Parlamentares da base do governo, incluindo de partidos do Centrão, como o deputado Doutor Luizinho (PP-RJ), e o senador Efraim Filho (União-PB), também participaram na reunião. A oposição não foi convidada. O encontro teve ainda a presença da ministra de Relações Institucionais, Gleisi Hoffmann.

A resistência ao aumento do IOF é considerada uma evidência da exaustão da estratégia de ajuste das contas públicas pelo lado da receita, que rendeu a Haddad a alcunha de “Taxad” nas redes sociais. O ministro, porém, defende que as medidas são necessárias para recuperar a base arrecadatória, que foi dilapidada nos últimos anos, especialmente devido ao crescimento de renúncias fiscais.

No fim do segundo mandato do presidente Luiz Inácio Lula da Silva, em 2010, a receita líquida da União era de 20,20% do PIB. Essa fatia caiu para 18,40% no fechamento de 2022. Para 2025, a previsão é de 18,20%. Ao mesmo tempo, há críticas por falta de medidas estruturais de corte de despesas.

Especialistas em contas públicas concordam ser necessário rever os benefícios tributários, mas também creditam a busca por novas receitas ao forte crescimento de gastos no início do governo, renovado a cada ano com um aumento real, que varia entre 0,6% e 2,5%, conforme o arcabouço fiscal. Eles reconhecem, por outro lado, que, até o momento, houve limitação no Congresso para a aprovação de medidas de corte de despesas e para a revogação de benefícios fiscais.

Dividendos de estatais

Esse quadro pode mudar após a crise do IOF. A alta da alíquota desse imposto incidente sobre crédito, operações de câmbio e planos de previdência privada foi o primeiro aumento efetivo de tributo anunciado pela equipe de Haddad. Desde 2023, porém, a Fazenda já adotou uma série de iniciativas que geraram ampliação da arrecadação, como mostra o levantamento da Tendências.

A obtenção de R$ 176,5 bilhões de receitas foi calculada com base em dados oficiais da Receita Federal e do Tesouro Nacional. Para números relativos a 2023, houve correção pela inflação. A cifra pode ser ainda maior, segundo João Leme, porque há mudanças cujo impacto não foi desagregado pelo governo, como é o caso do fim da dedução de benefícios do ICMS do pagamento de impostos federais.
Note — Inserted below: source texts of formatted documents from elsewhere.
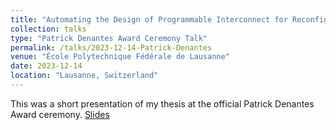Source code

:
 ```yaml
---
title: "Automating the Design of Programmable Interconnect for Reconfigurable Architectures"
collection: talks
type: "Patrick Denantes Award Ceremony Talk"
permalink: /talks/2023-12-14-Patrick-Denantes
venue: "École Polytechnique Fédérale de Lausanne"
date: 2023-12-14
location: "Lausanne, Switzerland"
---
```


This was a short presentation of my thesis at the official Patrick Denantes Award ceremony.
[Slides](http://stefannikolicns.github.io/files/patrick_denantes_slides.pdf)
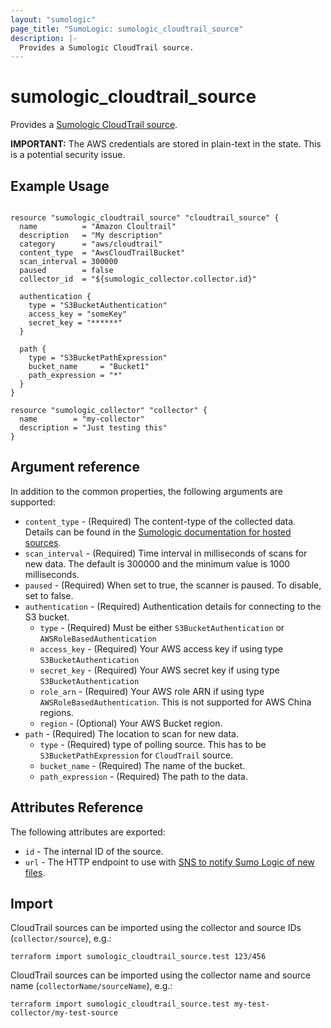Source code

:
 ```yaml
---
layout: "sumologic"
page_title: "SumoLogic: sumologic_cloudtrail_source"
description: |-
  Provides a Sumologic CloudTrail source.
---
```


# sumologic_cloudtrail_source
Provides a [Sumologic CloudTrail source][2].

__IMPORTANT:__ The AWS credentials are stored in plain-text in the state. This is a potential security issue.

## Example Usage
```hcl

resource "sumologic_cloudtrail_source" "cloudtrail_source" {
  name          = "Amazon Cloultrail"
  description   = "My description"
  category      = "aws/cloudtrail"
  content_type  = "AwsCloudTrailBucket"
  scan_interval = 300000
  paused        = false
  collector_id  = "${sumologic_collector.collector.id}"

  authentication {
    type = "S3BucketAuthentication"
    access_key = "someKey"
    secret_key = "******"
  }

  path {
    type = "S3BucketPathExpression"
    bucket_name     = "Bucket1"
    path_expression = "*"
  }
}

resource "sumologic_collector" "collector" {
  name        = "my-collector"
  description = "Just testing this"
}
```

## Argument reference

In addition to the common properties, the following arguments are supported:

 - `content_type` - (Required) The content-type of the collected data. Details can be found in the [Sumologic documentation for hosted sources][1].
 - `scan_interval` - (Required) Time interval in milliseconds of scans for new data. The default is 300000 and the minimum value is 1000 milliseconds.
 - `paused` - (Required) When set to true, the scanner is paused. To disable, set to false.
 - `authentication` - (Required) Authentication details for connecting to the S3 bucket.
     + `type` - (Required) Must be either `S3BucketAuthentication` or `AWSRoleBasedAuthentication`
     + `access_key` - (Required) Your AWS access key if using type `S3BucketAuthentication`
     + `secret_key` - (Required) Your AWS secret key if using type `S3BucketAuthentication`
     + `role_arn` - (Required) Your AWS role ARN if using type `AWSRoleBasedAuthentication`. This is not supported for AWS China regions.
     + `region` - (Optional) Your AWS Bucket region.
 - `path` - (Required) The location to scan for new data.
     + `type` - (Required) type of polling source. This has to be `S3BucketPathExpression` for `CloudTrail` source.
     + `bucket_name` - (Required) The name of the bucket.
     + `path_expression` - (Required) The path to the data.


## Attributes Reference
The following attributes are exported:

- `id` - The internal ID of the source.
- `url` - The HTTP endpoint to use with [SNS to notify Sumo Logic of new files](https://help.sumologic.com/03Send-Data/Sources/02Sources-for-Hosted-Collectors/Amazon-Web-Services/AWS-S3-Source#Set_up_SNS_in_AWS_(Optional)).

## Import
CloudTrail sources can be imported using the collector and source IDs (`collector/source`), e.g.:

```hcl
terraform import sumologic_cloudtrail_source.test 123/456
```

CloudTrail sources can be imported using the collector name and source name (`collectorName/sourceName`), e.g.:

```hcl
terraform import sumologic_cloudtrail_source.test my-test-collector/my-test-source
```

[1]: https://help.sumologic.com/Send_Data/Sources/03Use_JSON_to_Configure_Sources/JSON_Parameters_for_Hosted_Sources
[2]: https://help.sumologic.com/03Send-Data/Sources/02Sources-for-Hosted-Collectors/Amazon-Web-Services/AWS-CloudTrail-Source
São exemplos de medidas que irrigaram os cofres do governo Lula a reoneração dos tributos federais sobre os combustíveis, extinguindo a desoneração realizada pelo governo Jair Bolsonaro no ano eleitoral de 2022 e o fim de benefícios como no caso da “taxa das blusinhas”.

“Houve medidas acertadas, mas também houve excesso, como é o caso do IOF” (João Leme, economista da consultoria Tendências)

Houve ainda aumento de arrecadação com as outorgas concedidas a plataformas de apostas e jogos de azar, após a regulamentação do mercado; e mudança na tributação sobre fundos exclusivos e offshore. Fora da competência da Receita Federal, o caixa do governo também foi reforçado com dividendos extraordinários de estatais e receitas de concessões, como no caso de repactuação de contratos de ferrovias.

Ainda que parte das mudanças seja considerada meritória para corrigir distorções tributárias, especialistas avaliam que há excessos. Isso ficou claro com o IOF.

— Houve medidas acertadas para coibir planejamento tributário, aperfeiçoar a regulação. Mas também houve excesso do governo, como é o caso do IOF, que é um imposto regulatório que foi duplicado ou até triplicado — disse João Leme, da Tendências.

O economista do ASA e ex-secretário do Tesouro Nacional, Jeferson Bittencourt, destaca a magnitude da mudança promovida pelo governo no imposto. Em percentual do Produto Interno Bruto (PIB), a arrecadação com o IOF sobe de 0,6% para 0,9% do PIB.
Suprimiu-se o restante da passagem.